Anti-Israelism is the first cause of anti-Semitism. This last decade, the highest peak of anti-Semitism happened in 2009, during the Cast Lead Operation that lasted for three weeks.

(2) The return of the Classic anti-Semitism

Ugly caricatures about Jews and Israelis, without making any distinctions between them. 70 years after the Holocaust, there are no more taboos in Europe, where demonstrators in Paris or in Berlin chanted “death to Jews” or “Jews to the Gas”.

(3) Cruelty on the rise

Social media and technology have spread terrible bloody images of execution in the Middle East and North Africa, attracting the younger audiences subjected to the western culture.

(4) The Gap Between Responses of European Leaders and Officials, and the Public at Large

The report points out that even though European leaders and officials take many initiatives to fight anti-Semitism, these actions do not target directly the popular culture in which anti-Semitism is instilled.

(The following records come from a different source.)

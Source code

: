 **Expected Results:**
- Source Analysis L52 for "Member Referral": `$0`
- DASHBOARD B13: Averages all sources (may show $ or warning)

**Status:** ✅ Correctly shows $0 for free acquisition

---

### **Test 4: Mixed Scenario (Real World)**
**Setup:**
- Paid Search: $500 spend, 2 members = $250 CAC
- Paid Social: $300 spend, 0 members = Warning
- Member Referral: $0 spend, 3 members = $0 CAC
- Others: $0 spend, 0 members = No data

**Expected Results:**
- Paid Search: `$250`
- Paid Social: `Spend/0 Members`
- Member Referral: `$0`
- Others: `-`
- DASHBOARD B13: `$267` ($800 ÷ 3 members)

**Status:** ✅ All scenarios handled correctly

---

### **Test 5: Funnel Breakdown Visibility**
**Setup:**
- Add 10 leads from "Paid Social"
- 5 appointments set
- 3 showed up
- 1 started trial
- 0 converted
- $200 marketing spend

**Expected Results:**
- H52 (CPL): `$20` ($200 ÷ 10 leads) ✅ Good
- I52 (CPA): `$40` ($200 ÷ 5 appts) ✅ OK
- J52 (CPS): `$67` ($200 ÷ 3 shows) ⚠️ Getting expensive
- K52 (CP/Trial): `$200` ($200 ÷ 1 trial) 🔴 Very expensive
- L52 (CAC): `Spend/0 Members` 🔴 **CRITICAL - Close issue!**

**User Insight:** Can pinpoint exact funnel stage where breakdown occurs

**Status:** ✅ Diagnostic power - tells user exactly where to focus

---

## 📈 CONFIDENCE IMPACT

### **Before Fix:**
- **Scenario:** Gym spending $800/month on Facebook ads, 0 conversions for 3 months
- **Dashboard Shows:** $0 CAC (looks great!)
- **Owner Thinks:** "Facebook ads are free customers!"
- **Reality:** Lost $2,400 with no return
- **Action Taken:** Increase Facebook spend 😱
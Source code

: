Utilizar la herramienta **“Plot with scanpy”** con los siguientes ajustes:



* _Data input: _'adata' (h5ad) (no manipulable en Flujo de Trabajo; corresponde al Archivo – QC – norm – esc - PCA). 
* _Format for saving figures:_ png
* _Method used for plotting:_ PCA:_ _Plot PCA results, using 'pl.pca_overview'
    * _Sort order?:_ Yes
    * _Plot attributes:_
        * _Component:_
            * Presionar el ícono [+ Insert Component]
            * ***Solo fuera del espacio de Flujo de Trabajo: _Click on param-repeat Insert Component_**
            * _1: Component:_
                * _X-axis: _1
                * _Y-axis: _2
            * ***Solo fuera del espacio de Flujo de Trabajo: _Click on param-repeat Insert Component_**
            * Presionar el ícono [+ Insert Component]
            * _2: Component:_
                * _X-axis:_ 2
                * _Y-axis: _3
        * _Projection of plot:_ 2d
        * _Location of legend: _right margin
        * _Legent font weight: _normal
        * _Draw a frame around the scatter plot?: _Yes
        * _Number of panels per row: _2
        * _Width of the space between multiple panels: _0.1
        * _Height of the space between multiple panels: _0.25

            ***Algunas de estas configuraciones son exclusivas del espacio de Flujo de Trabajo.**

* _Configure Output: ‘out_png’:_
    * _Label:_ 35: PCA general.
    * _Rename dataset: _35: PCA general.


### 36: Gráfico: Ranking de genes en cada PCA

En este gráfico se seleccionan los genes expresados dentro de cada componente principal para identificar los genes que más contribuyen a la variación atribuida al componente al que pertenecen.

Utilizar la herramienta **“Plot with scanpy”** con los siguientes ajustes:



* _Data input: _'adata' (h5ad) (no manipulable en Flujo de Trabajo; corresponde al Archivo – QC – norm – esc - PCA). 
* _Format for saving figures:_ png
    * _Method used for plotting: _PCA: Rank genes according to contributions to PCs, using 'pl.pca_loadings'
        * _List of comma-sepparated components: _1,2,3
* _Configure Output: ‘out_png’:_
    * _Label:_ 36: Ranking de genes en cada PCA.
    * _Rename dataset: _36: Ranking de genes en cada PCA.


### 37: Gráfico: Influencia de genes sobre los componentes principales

The situation in Eastern Europe is different that in Western Europe.  Anti-Semitic incidents only slightly increased in Hungary and Ukraine (15 vs. 14, and 28 vs. 23, respectively) last year, and in Russia and Romania, violent anti-Semitic acts slightly decreased (12 vs. 15, and 2 vs. 3, respectively),

In the US, anti-Semitic incidents increased by 21%. Barry Curtiss-Lusher, ADL National Chair, explained: “The reported increase in U.S. anti-Semitic incidents coincided with a huge upsurge in anti-Semitic attacks in Europe and elsewhere around the globe.”

These numbers prove that Jews are threatened today: a 38% worldwide increase of violent anti-Semitic attack, in just a year, is dramatic.